During or after dividing the content into sections 1-1.1.2, the divider instructions 302 may cause the processor to identify the context of a given section being analyzed and add the context to a next (downstream) section in the hierarchy. To identify the context of a given section, the divider instructions 302 may cause the processor to identify a title of section, identify beginning portions (such as first N pages, paragraphs, sentences, words, etc., where N is a predefined number) of the given section, identify keywords in the given section, and/or otherwise identify portions of section content that provides context of the subject matter of the section.

To illustrate, the divider instructions 302 may cause the processor to identify first context from section 1 and add the first content to a downstream section (subsection 1.1). Likewise, the divider instructions 302 may cause the processor to identify second context from subsection 1.1 and add the second context to subsection 1.1.1. It should be noted that the divider instructions 302 may cause the processor to add the first context from section 1 to subsection 1.2, but not add the context from subsection 1.2 to subsection 1.1.1 because subsections 1.2 and 1.1.1 may not be on the same branch in the hierarchy 200A illustrated at FIG. 2A. In some examples, the divider instructions 302 may cause the processor to add the identified context to downstream sections in the hierarchy. In these examples, the index entry for the section may be based on the section content and the upstream context of upstream sections in the hierarchy. For example, the divider instructions 302 may cause the processor to add the first context from section 1 to all downstream sections in a branch.

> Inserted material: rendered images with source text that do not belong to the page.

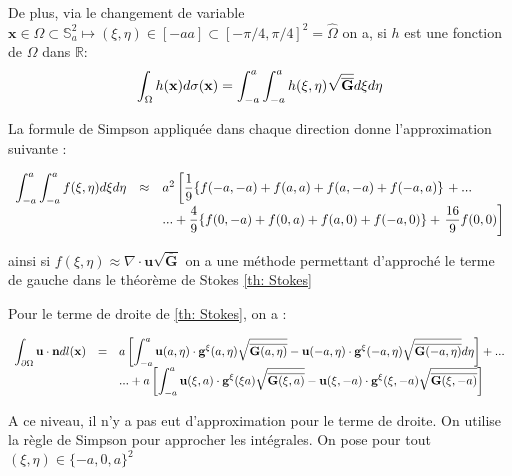 De plus, via le changement de variable $\mathbf{x} \in \Omega \subset \mathbb{S}_a^2 \mapsto (\xi, \eta) \in [-a a] \subset [- \pi/4, \pi/4]^2 = \hat{\Omega}$ on a, si $h$ est une fonction de $\Omega$ dans $\mathbb{R}$:
\begin{equation}
\displaystyle\int_{\Omega} h(\mathbf{x}) d \sigma ( \mathbf{x} ) = \displaystyle\int_{-a}^a \displaystyle\int_{-a}^a h(\xi, \eta) \sqrt{\overline{\mathbf{G}}}d\xi d\eta
\end{equation}

La formule de Simpson appliquée dans chaque direction donne l'approximation suivante :

\begin{equation}
\begin{array}{rcl}
\displaystyle\int_{-a}^a \displaystyle\int_{-a}^a f(\xi, \eta)d\xi d\eta & \approx & a^2 \left[ \dfrac{1}{9} \lbrace  f(-a,-a) + f(a,a) + f(a,-a) + f(-a,a) \rbrace \right. + ...\\
& & ...+ \dfrac{4}{9} \lbrace  f(0,-a) + f(0,a) + f(a,0) + f(-a,0) \rbrace +  \left. \dfrac{16}{9} f(0,0) \right]
\end{array}
\end{equation}

ainsi si $f(\xi, \eta) \approx \nabla \cdot \mathbf{u} \sqrt{\overline{\mathbf{G}}}$ on a une méthode permettant d'approché le terme de gauche dans le théorème de Stokes \ref{th: Stokes}

Pour le terme de droite de \ref{th: Stokes}, on a :

\begin{equation}
\begin{array}{rcl}
\displaystyle\int_{\partial \Omega} \mathbf{u} \cdot \mathbf{n} dl(\mathbf{x}) & = & a \left[ \displaystyle\int_{-a}^a \mathbf{u}(a,\eta) \cdot \mathbf{g}^{\xi} (a, \eta) \sqrt{\overline{\mathbf{G}(a,\eta)}}- \mathbf{u}(-a,\eta) \cdot \mathbf{g}^{\xi} (-a, \eta) \sqrt{\overline{\mathbf{G}(-a,\eta)}} d\eta \right]+ ...\\
&  & ... + a \left[ \displaystyle\int_{-a}^a \mathbf{u}(\xi,a) \cdot \mathbf{g}^{\xi} (\xi a) \sqrt{\overline{\mathbf{G}(\xi,a)}}- \mathbf{u}(\xi,-a) \cdot \mathbf{g}^{\xi} (\xi, -a) \sqrt{\overline{\mathbf{G}(\xi,-a)}}\right]
\end{array}
\label{eq: quadrature simpson L}
\end{equation}

A ce niveau, il n'y a pas eut d'approximation pour le terme de droite. On utilise la règle de Simpson pour approcher les intégrales. On pose pour tout $(\xi, \eta) \in \lbrace -a, 0, a \rbrace^2$

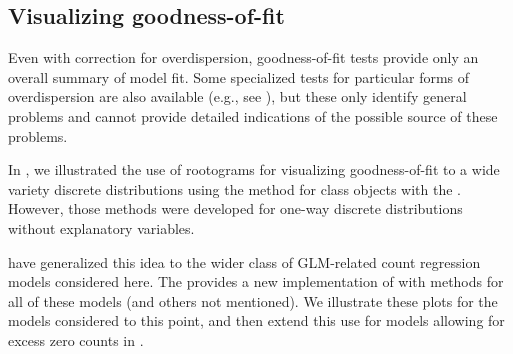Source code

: \documentclass[11pt]{book}\usepackage[]{graphicx}\usepackage[]{color}
\begin{document}
\subsection{Visualizing goodness-of-fit}\label{sec:glm-visfit}

Even with correction for overdispersion, goodness-of-fit tests provide only an overall
summary of model fit.  Some specialized tests for particular forms of overdispersion
are also available (e.g., see \citet[]{CameronTrivedi:1998}),
but these only identify general problems and cannot provide detailed indications of
the possible source of these problems.

In , we illustrated the use of rootograms for visualizing goodness-of-fit
to a wide variety discrete distributions using the  method for
class  objects with the .  However, those methods were
developed for one-way discrete distributions without explanatory variables.

\citet{KleiberZeileis:2014} have generalized this idea to the wider class of 
GLM-related count regression models considered here.
The  provides a new implementation of 
with methods for all of these models (and others not mentioned).
We illustrate these plots for the models considered to this point, and then extend
this use for models allowing for excess zero counts in .
\end{document}

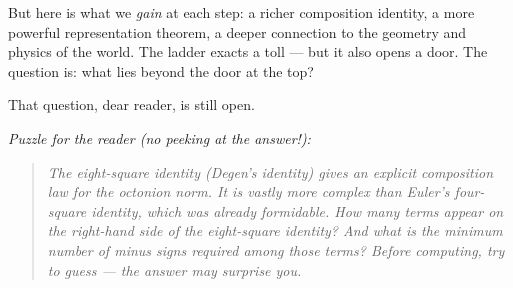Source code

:But here is what we \textit{gain} at each step: a richer composition identity, a more powerful representation theorem, a deeper connection to the geometry and physics of the world. The ladder exacts a toll --- but it also opens a door. The question is: what lies beyond the door at the top?

That question, dear reader, is still open.


\ornbreak


\textit{Puzzle for the reader (no peeking at the answer!):}

\begin{quote}
\textit{The eight-square identity (Degen's identity) gives an explicit composition law for the octonion norm. It is vastly more complex than Euler's four-square identity, which was already formidable. How many terms appear on the right-hand side of the eight-square identity? And what is the minimum number of minus signs required among those terms? Before computing, try to guess --- the answer may surprise you.}
\end{quote}

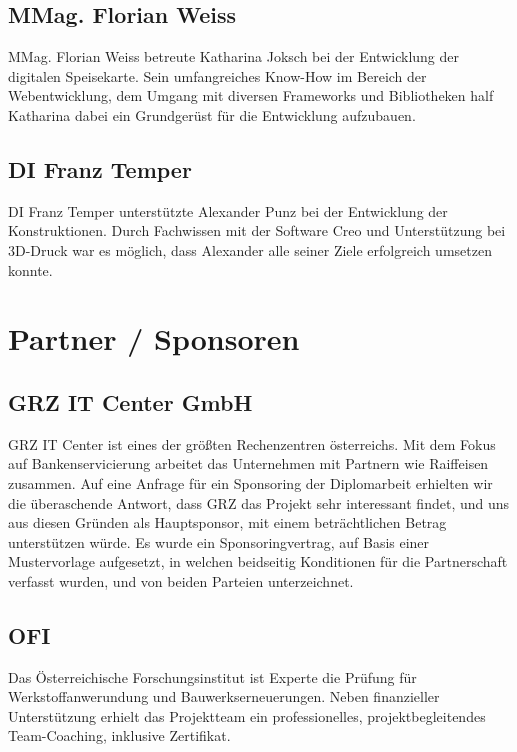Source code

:   \subsection*{MMag. Florian Weiss}
  MMag. Florian Weiss betreute Katharina Joksch bei der Entwicklung der digitalen Speisekarte. Sein umfangreiches
  Know-How im Bereich der Webentwicklung, dem Umgang mit diversen Frameworks und Bibliotheken half Katharina
  dabei ein Grundgerüst für die Entwicklung aufzubauen.

  \subsection*{DI Franz Temper}
  DI Franz Temper unterstützte Alexander Punz bei der Entwicklung der Konstruktionen. Durch Fachwissen mit
  der Software Creo und Unterstützung bei 3D-Druck war es möglich, dass Alexander alle seiner Ziele erfolgreich
  umsetzen konnte.

\section{Partner / Sponsoren}

\subsection*{GRZ IT Center GmbH}
{GRZ IT Center\cite{grz}} ist eines der größten Rechenzentren österreichs. Mit dem Fokus auf Bankenservicierung arbeitet das Unternehmen
mit Partnern wie Raiffeisen zusammen. Auf eine Anfrage für ein Sponsoring der Diplomarbeit erhielten wir die überaschende
Antwort, dass GRZ das Projekt sehr interessant findet, und uns aus diesen Gründen als Hauptsponsor, mit einem beträchtlichen Betrag
unterstützen würde.
Es wurde ein Sponsoringvertrag, auf Basis einer Mustervorlage aufgesetzt, in welchen beidseitig Konditionen für die Partnerschaft
verfasst wurden, und von beiden Parteien unterzeichnet.

\subsection*{OFI}
{Das Österreichische Forschungsinstitut\cite{ofi}} ist Experte die Prüfung für Werkstoffanwerundung
und Bauwerkserneuerungen. Neben finanzieller Unterstützung erhielt das Projektteam
ein professionelles, projektbegleitendes Team-Coaching, inklusive Zertifikat.

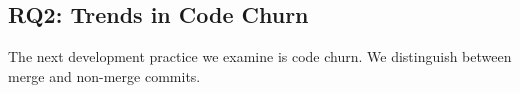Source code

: 


%





\subsection{RQ2: Trends in Code Churn}

The next development practice we examine is code churn.
We distinguish between merge and non-merge commits.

In particular, the divider instructions 302 may cause the processor to add the first context from section 1 to subsection 1.1.1 and subsection 1.1.2 (in addition to subsection 1.1). Likewise, in this example, the divider instructions 302 may cause the processor to add the second context from section 1.1 to subsections 1.1.1 and subsections 1.1.2 (but not to subsection 1.2 since subsection 1.2 is not downstream of subsection 1.1 on a branch). In this manner, the divided sections 1-1.1.2 may each include the context of upstream sections in the hierarchy, thereby maintaining contextual information from the upstream sections.

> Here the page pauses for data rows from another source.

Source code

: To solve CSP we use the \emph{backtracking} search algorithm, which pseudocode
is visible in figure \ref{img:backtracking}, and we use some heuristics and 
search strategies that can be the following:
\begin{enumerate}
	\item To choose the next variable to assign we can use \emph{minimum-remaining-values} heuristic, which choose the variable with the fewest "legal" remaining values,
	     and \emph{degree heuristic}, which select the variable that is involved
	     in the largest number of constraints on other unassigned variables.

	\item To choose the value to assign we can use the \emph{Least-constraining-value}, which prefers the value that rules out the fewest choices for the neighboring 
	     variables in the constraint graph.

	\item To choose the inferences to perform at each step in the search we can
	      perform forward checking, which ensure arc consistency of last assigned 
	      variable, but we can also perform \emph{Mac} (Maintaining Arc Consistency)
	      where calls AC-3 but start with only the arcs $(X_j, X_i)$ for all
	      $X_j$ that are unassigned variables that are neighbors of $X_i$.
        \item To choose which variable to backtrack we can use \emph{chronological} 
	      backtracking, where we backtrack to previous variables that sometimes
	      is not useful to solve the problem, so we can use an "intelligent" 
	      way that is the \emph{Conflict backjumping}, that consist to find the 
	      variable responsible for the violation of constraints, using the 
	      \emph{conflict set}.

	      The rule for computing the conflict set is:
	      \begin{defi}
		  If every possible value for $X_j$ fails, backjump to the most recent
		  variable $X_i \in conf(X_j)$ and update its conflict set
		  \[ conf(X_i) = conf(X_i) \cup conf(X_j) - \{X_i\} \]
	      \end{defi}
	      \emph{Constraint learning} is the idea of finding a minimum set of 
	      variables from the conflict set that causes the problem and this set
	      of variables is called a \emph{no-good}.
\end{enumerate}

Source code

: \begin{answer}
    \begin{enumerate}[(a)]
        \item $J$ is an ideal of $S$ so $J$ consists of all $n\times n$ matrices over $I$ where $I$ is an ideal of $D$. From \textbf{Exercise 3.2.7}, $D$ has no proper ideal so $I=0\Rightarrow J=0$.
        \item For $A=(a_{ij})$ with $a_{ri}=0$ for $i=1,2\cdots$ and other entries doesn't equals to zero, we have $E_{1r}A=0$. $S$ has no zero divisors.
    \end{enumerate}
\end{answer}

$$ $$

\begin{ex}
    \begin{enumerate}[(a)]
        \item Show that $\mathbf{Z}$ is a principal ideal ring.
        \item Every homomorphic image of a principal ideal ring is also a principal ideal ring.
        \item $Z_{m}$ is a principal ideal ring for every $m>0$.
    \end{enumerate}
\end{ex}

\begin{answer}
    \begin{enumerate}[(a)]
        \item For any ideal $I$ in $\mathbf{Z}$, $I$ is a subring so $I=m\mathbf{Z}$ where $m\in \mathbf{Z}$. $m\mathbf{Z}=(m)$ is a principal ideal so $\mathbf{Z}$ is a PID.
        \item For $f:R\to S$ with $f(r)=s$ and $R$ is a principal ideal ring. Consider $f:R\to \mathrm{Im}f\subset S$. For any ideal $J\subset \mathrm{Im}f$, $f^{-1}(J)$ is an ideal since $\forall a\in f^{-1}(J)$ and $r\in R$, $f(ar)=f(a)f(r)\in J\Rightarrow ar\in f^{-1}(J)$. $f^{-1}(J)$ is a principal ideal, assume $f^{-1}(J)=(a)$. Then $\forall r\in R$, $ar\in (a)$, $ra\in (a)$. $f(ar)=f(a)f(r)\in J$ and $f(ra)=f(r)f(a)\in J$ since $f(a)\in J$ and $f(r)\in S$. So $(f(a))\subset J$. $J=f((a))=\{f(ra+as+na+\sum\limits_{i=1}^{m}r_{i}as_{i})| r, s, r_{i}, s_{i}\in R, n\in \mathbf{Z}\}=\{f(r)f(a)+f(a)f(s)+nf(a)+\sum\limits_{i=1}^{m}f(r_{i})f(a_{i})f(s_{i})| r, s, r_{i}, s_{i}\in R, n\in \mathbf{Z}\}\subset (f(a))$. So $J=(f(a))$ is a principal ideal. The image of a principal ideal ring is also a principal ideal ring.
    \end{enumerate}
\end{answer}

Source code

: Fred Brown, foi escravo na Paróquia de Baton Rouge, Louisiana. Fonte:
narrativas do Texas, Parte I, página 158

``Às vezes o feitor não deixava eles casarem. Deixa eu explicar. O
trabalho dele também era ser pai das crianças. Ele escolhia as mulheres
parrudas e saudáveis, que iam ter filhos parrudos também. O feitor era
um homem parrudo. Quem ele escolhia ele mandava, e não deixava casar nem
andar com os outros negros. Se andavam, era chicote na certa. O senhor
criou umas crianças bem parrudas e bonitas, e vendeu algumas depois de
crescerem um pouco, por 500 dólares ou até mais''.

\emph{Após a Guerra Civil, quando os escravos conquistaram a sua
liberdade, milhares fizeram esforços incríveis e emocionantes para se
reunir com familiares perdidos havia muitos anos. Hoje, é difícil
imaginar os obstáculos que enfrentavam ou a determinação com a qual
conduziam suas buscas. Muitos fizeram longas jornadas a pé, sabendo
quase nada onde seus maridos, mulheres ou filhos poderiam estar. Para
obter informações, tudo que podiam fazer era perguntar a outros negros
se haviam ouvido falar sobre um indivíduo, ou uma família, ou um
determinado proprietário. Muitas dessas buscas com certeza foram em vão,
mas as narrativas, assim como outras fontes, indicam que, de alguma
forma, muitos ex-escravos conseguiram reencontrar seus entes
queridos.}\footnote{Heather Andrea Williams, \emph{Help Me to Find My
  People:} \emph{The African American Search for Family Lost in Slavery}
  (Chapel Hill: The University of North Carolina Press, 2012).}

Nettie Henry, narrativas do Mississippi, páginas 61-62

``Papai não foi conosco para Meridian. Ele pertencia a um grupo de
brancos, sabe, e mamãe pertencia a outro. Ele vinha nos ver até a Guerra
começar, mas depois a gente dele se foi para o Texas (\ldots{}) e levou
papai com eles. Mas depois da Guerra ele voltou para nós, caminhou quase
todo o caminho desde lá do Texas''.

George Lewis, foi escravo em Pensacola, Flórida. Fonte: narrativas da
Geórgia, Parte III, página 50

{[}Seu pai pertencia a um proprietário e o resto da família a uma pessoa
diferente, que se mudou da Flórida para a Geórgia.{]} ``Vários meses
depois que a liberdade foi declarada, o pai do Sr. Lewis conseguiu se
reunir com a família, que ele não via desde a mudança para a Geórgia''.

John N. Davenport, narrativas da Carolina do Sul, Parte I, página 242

FIG. 3B shows a diagram of a document being divided into linear sections and maintaining context of previous sections for indexing through execution of example divider instructions 302. In the example illustrated in FIG. 3B, the divider instructions 302 may cause the processor to divide the content a manner similar to that described with respect to FIG. 3A, except that instead of adding context of a section to downstream sections in a hierarchy 200A, the divider instructions 302 may cause the processor to divide the content of a document 300B based on an arrangement 200B. For example, because of the linear sectioning, the divider instructions 302 may add contextual information (C1-C5) of a current section to a next section in the arrangement 200A. Thus, a given section other than a top-level section (sections 2-5) may have only two contexts for indexing purposes: the context of the current section and the context of a previous section.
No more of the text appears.